Shares surged +3.1% to $1,563 after BofA Global Research lifted its price target and earnings forecasts for ASML, the Dutch company that holds a global monopoly on the machines needed to manufacture the world's most advanced chips. The move caps a blistering 12.8% rally in five trading days, reflecting Wall Street's growing conviction that AI-fueled demand for cutting-edge semiconductors will keep ASML's order books full for years.
• BofA Sees More Machines Shipping — And Each One Costs a Fortune
BofA raised its price target to €1,598 while maintaining a Buy rating.
The firm boosted its 2026 EUV delivery forecast to 64 units from 61, citing accelerating memory-chip demand, with three extra units expected for SK Hynix.
Earnings-per-share estimates rose 4–6% across 2026–2028 to €31.60, €42.92, and €50.58 respectively.
Next-generation systems now sell for upwards of €350 million per unit , meaning even small changes in delivery counts move the revenue needle dramatically.
• The Real Bet Is on 2027, Not This Year
BofA projects €47 billion in 2027 sales — 6% above the consensus forecast of €44.2 billion — after raising EUV unit estimates from 77 to 81.
The firm estimates ASML could be running near full factory capacity by late 2027 at 22 units per quarter versus 90 annual EUV capacity.

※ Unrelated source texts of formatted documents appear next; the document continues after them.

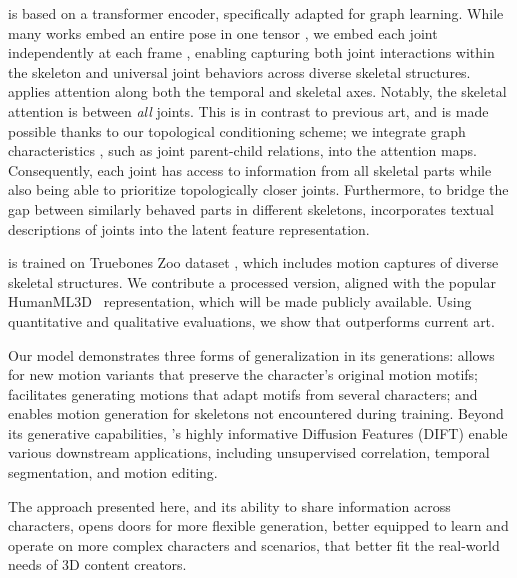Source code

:\algoname is based on a transformer encoder, specifically adapted for graph learning. 
While many works embed an entire pose in one tensor \cite{han2024amd,xie2023omnicontrol}, we embed each joint independently at each frame \cite{aberman2020skeleton, agrawal2024skel}, enabling capturing both joint interactions within the skeleton and universal joint behaviors across diverse skeletal structures.
\algoname applies attention along both the temporal and skeletal axes. Notably, the skeletal attention is between \textit{all} joints. This is in contrast to previous art, and is made possible thanks to our topological conditioning scheme; 
we integrate graph characteristics \cite{park2022grpe, ying2021do}, such as joint parent-child relations, into the attention maps.
Consequently, each joint has access to information from all skeletal parts while also being able to prioritize topologically closer joints.
Furthermore, to bridge the gap between similarly behaved parts in different skeletons, \algoname incorporates textual descriptions of joints into the latent feature representation. 

\algoname is trained on Truebones Zoo dataset \cite{truebones}, which includes motion captures of diverse skeletal structures.
We contribute a processed version, aligned with the popular HumanML3D~\cite{guo2022generating} representation, which will be made publicly available. Using quantitative and qualitative evaluations, we show that \algoname outperforms current art.

Our model demonstrates three forms of generalization in its generations: \emph{\Ingen} allows for new motion variants that preserve the character's original motion motifs; \emph{\Crossgen} 
facilitates generating motions that adapt motifs from several characters;
and \emph{\Unseengen} enables motion generation for skeletons not encountered during training.
Beyond its generative capabilities, \algoname's highly informative Diffusion Features (DIFT) \cite{tang2023emergent} 
enable
various downstream applications, including unsupervised correlation, temporal segmentation, and motion editing.

The approach presented here, and its ability to share information across characters, opens doors for 
more flexible generation, better equipped to learn and operate on more complex characters and scenarios, 
that better fit the real-world needs of 3D content creators.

That capacity ceiling is crucial: if demand keeps growing, ASML won't be able to build machines fast enough, giving it extraordinary pricing power.
• Memory Chips Are the Surprise Growth Engine
More than half — 51% — of ASML's Q1 shipments went to memory production.

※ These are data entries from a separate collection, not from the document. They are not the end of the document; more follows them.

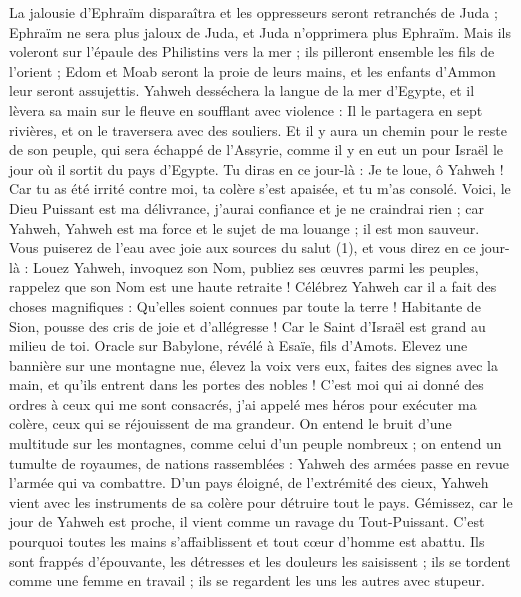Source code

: \begin{multicols}{2}
La jalousie d'Ephraïm disparaîtra et les oppresseurs seront retranchés de Juda ; Ephraïm ne sera plus jaloux de Juda, et Juda n'opprimera plus Ephraïm.
Mais ils voleront sur l’épaule des Philistins vers la mer ; ils pilleront ensemble les fils de l'orient ; Edom et Moab seront la proie de leurs mains, et les enfants d’Ammon leur seront assujettis.
Yahweh desséchera la langue de la mer d'Egypte, et il lèvera sa main sur le fleuve en soufflant avec violence : Il le partagera en sept rivières, et on le traversera avec des souliers.
Et il y aura un chemin pour le reste de son peuple, qui sera échappé de l’Assyrie, comme il y en eut un pour Israël le jour où il sortit du pays d'Egypte.
\VerseOne{}Tu diras en ce jour-là : Je te loue, ô Yahweh ! Car tu as été irrité contre moi, ta colère s'est apaisée, et tu m'as consolé.
Voici, le Dieu Puissant est ma délivrance, j'aurai confiance et je ne craindrai rien ; car Yahweh, Yahweh est ma force et le sujet de ma louange ; il est mon sauveur.
Vous puiserez de l’eau avec joie aux sources du salut (1),
et vous direz en ce jour-là : Louez Yahweh, invoquez son Nom, publiez ses œuvres parmi les peuples, rappelez que son Nom est une haute retraite !
Célébrez Yahweh car il a fait des choses magnifiques : Qu'elles soient connues par toute la terre !
Habitante de Sion, pousse des cris de joie et d’allégresse ! Car le Saint d'Israël est grand au milieu de toi.
\VerseOne{}Oracle sur Babylone, révélé à Esaïe, fils d'Amots.
Elevez une bannière sur une montagne nue, élevez la voix vers eux, faites des signes avec la main, et qu’ils entrent dans les portes des nobles !
C'est moi qui ai donné des ordres à ceux qui me sont consacrés, j'ai appelé mes héros pour exécuter ma colère, ceux qui se réjouissent de ma grandeur.
On entend le bruit d’une multitude sur les montagnes, comme celui d’un peuple nombreux ; on entend un tumulte de royaumes, de nations rassemblées : Yahweh des armées passe en revue l'armée qui va combattre.
D’un pays éloigné, de l’extrémité des cieux, Yahweh vient avec les instruments de sa colère pour détruire tout le pays.
Gémissez, car le jour de Yahweh est proche, il vient comme un ravage du Tout-Puissant.
C'est pourquoi toutes les mains s’affaiblissent et tout cœur d'homme est abattu.
Ils sont frappés d’épouvante, les détresses et les douleurs les saisissent ; ils se tordent comme une femme en travail ; ils se regardent les uns les autres avec stupeur.

\end{multicols}
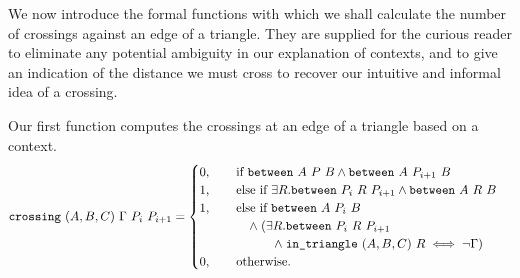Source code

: 

We now introduce the formal functions with which we shall calculate the number of crossings against an edge of a triangle. They are supplied for the curious reader to eliminate any potential ambiguity in our explanation of contexts, and to give an indication of the distance we must cross to recover our intuitive and informal idea of a crossing. 

Our first function computes the crossings at an edge of a triangle based on a context.
\begin{equation}\label{eq:oneCrossingDef}
  \texttt{crossing}\ (A,B,C)\ \Gamma\ P_i\ P_{i+1} = 
  \begin{cases}
    0, \qquad\text{if }\texttt{between}\ A\ P\ B\wedge\texttt{between}\ A\ P_{i+1}\ B\\
    1, \qquad\text{else if }\exists R. \texttt{between}\ P_i\ R\ P_{i+1}\wedge\texttt{between}\ A\ R\ B\\
    1, \qquad\text{else if }\texttt{between}\ A\ P_i\ B\\
    \qquad\qquad\wedge\; (\exists R. \texttt{between}\ P_i\ R\ P_{i+1}\\
    \qquad\qquad\qquad\wedge\;\texttt{in\_triangle}\ (A,B,C)\ R \iff \neg\Gamma)\\
    0, \qquad\text{otherwise.}
  \end{cases}
\end{equation}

SK Hynix and Samsung are buying EUV systems to support AI-related memory technologies, with SK Hynix alone planning to install 20 systems over two years. This shift matters because memory spending historically swings wildly; if it holds, it provides a second pillar of demand beyond the traditional logic-chip buyers like TSMC.
• The Valuation Question Won't Go Away
ASML currently trades at a price-to-earnings ratio of roughly 49x — meaning investors pay $49 for every $1 of earnings. Q1 2026 delivered €8.8 billion in sales at 53% gross margins, prompting management to raise full-year guidance to €36–40 billion. The numbers are strong, but at this valuation, ASML must hit BofA's optimistic 2027 targets almost perfectly — leaving little room for geopolitical disruptions or customer delays.